┏━━

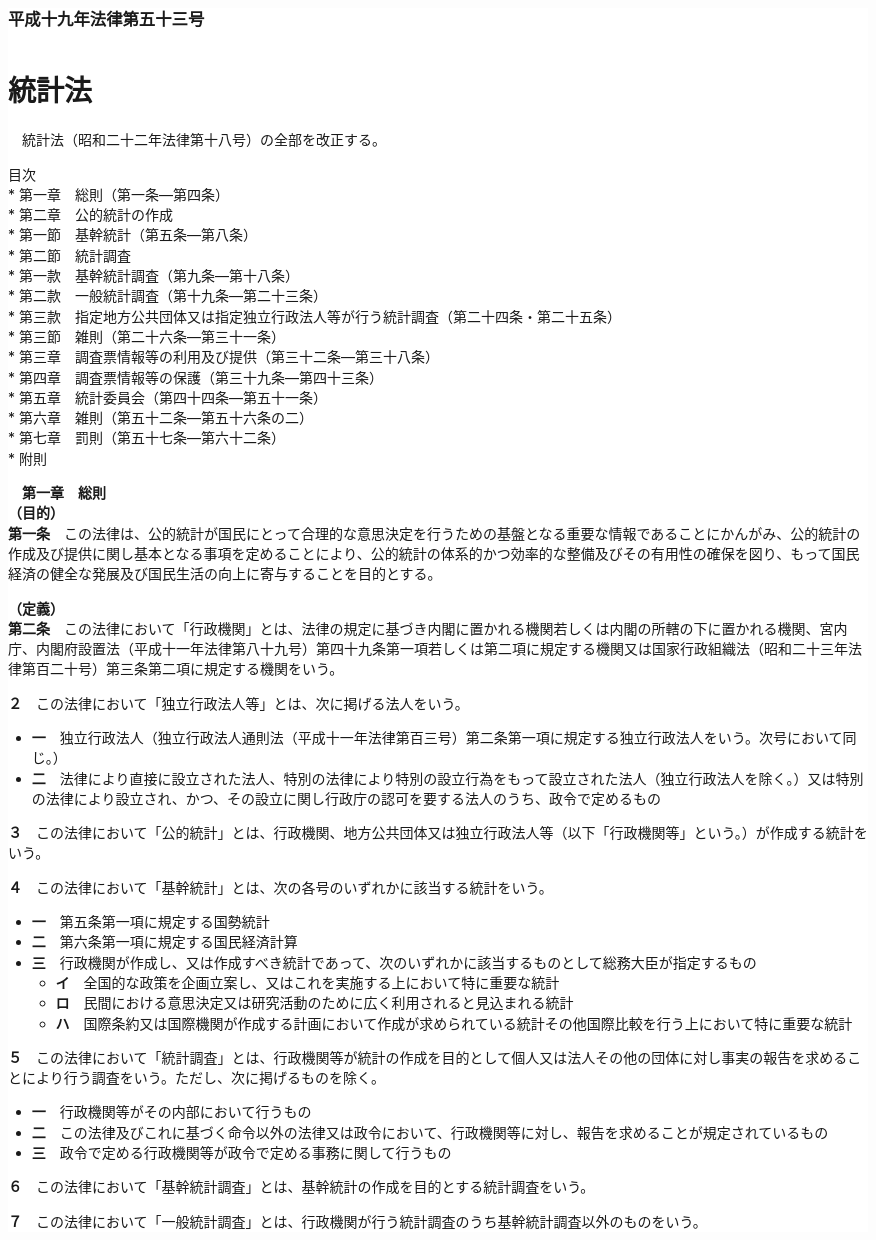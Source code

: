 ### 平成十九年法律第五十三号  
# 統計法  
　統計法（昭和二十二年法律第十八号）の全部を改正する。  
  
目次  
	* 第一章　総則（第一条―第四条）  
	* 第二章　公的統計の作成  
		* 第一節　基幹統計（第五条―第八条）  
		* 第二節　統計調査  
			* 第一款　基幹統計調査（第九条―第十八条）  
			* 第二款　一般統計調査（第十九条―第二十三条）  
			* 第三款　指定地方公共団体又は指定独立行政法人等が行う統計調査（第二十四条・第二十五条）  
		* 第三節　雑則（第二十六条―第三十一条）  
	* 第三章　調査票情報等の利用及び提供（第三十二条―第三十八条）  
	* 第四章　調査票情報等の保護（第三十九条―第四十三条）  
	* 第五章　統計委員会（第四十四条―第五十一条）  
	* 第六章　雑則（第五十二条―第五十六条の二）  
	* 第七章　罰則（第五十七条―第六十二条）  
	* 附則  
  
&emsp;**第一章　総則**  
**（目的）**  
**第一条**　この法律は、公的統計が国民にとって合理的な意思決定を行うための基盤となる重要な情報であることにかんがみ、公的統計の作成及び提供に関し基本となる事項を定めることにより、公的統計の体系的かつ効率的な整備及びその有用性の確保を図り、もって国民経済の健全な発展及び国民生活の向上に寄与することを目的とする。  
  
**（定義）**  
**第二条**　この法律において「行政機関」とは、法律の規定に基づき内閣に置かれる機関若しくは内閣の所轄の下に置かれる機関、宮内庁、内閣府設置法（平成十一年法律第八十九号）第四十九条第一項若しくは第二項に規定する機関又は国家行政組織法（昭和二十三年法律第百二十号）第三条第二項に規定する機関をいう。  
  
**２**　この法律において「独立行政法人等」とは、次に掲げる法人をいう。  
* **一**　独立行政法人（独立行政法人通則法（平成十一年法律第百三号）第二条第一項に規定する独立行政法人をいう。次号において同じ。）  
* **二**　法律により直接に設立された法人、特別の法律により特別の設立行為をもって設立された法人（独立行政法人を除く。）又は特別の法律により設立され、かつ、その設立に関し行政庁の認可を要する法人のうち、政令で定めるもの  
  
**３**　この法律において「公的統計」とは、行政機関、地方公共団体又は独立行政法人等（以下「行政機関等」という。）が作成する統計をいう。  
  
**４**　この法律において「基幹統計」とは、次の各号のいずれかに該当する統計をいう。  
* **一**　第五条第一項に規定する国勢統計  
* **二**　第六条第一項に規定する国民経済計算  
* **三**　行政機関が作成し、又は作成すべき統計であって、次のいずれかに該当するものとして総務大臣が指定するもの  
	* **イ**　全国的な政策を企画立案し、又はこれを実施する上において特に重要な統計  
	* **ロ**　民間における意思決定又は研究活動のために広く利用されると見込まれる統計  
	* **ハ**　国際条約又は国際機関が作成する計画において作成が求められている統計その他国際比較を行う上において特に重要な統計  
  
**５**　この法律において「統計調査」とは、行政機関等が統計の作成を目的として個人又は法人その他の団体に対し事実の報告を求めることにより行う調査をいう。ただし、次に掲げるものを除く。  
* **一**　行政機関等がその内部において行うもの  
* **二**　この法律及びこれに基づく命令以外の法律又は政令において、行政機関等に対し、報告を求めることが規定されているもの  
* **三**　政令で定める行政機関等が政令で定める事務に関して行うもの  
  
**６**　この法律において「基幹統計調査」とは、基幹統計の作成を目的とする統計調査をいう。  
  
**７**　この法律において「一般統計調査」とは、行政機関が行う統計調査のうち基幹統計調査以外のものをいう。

┗━━

Exercise goal » Which of the lines in the data hold the string "この法律において"? Report each of them by copying it.

Output of the task »
**第二条**　この法律において「行政機関」とは、法律の規定に基づき内閣に置かれる機関若しくは内閣の所轄の下に置かれる機関、宮内庁、内閣府設置法（平成十一年法律第八十九号）第四十九条第一項若しくは第二項に規定する機関又は国家行政組織法（昭和二十三年法律第百二十号）第三条第二項に規定する機関をいう。  
**２**　この法律において「独立行政法人等」とは、次に掲げる法人をいう。  
**３**　この法律において「公的統計」とは、行政機関、地方公共団体又は独立行政法人等（以下「行政機関等」という。）が作成する統計をいう。  
**４**　この法律において「基幹統計」とは、次の各号のいずれかに該当する統計をいう。  
**５**　この法律において「統計調査」とは、行政機関等が統計の作成を目的として個人又は法人その他の団体に対し事実の報告を求めることにより行う調査をいう。ただし、次に掲げるものを除く。  
**６**　この法律において「基幹統計調査」とは、基幹統計の作成を目的とする統計調査をいう。  
**７**　この法律において「一般統計調査」とは、行政機関が行う統計調査のうち基幹統計調査以外のものをいう。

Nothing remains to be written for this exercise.